[[ INFORMATION SHOWN open ]]

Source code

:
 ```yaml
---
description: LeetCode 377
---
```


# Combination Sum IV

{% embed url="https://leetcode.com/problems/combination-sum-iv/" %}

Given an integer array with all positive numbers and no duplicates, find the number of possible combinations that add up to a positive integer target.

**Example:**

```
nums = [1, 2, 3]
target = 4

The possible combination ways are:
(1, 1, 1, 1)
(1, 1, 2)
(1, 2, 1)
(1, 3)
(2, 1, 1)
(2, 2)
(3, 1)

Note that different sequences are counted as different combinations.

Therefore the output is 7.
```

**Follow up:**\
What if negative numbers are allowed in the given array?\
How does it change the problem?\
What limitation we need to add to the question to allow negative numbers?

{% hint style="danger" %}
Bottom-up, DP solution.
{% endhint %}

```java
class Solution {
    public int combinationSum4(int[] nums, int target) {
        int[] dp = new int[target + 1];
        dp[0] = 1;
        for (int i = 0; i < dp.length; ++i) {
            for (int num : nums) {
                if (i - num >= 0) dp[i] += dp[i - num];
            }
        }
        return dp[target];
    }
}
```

[[ INFORMATION SHOWN closed ]]

**REQUIREMENT**
Write out the data a second time, exactly the same.

**RESULT OF THIS TASK**
Source code

:
 ```yaml
---
description: LeetCode 377
---
```


# Combination Sum IV

{% embed url="https://leetcode.com/problems/combination-sum-iv/" %}

Given an integer array with all positive numbers and no duplicates, find the number of possible combinations that add up to a positive integer target.

**Example:**

```
nums = [1, 2, 3]
target = 4

The possible combination ways are:
(1, 1, 1, 1)
(1, 1, 2)
(1, 2, 1)
(1, 3)
(2, 1, 1)
(2, 2)
(3, 1)

Note that different sequences are counted as different combinations.

Therefore the output is 7.
```

**Follow up:**\
What if negative numbers are allowed in the given array?\
How does it change the problem?\
What limitation we need to add to the question to allow negative numbers?

{% hint style="danger" %}
Bottom-up, DP solution.
{% endhint %}

```java
class Solution {
    public int combinationSum4(int[] nums, int target) {
        int[] dp = new int[target + 1];
        dp[0] = 1;
        for (int i = 0; i < dp.length; ++i) {
            for (int num : nums) {
                if (i - num >= 0) dp[i] += dp[i - num];
            }
        }
        return dp[target];
    }
}
```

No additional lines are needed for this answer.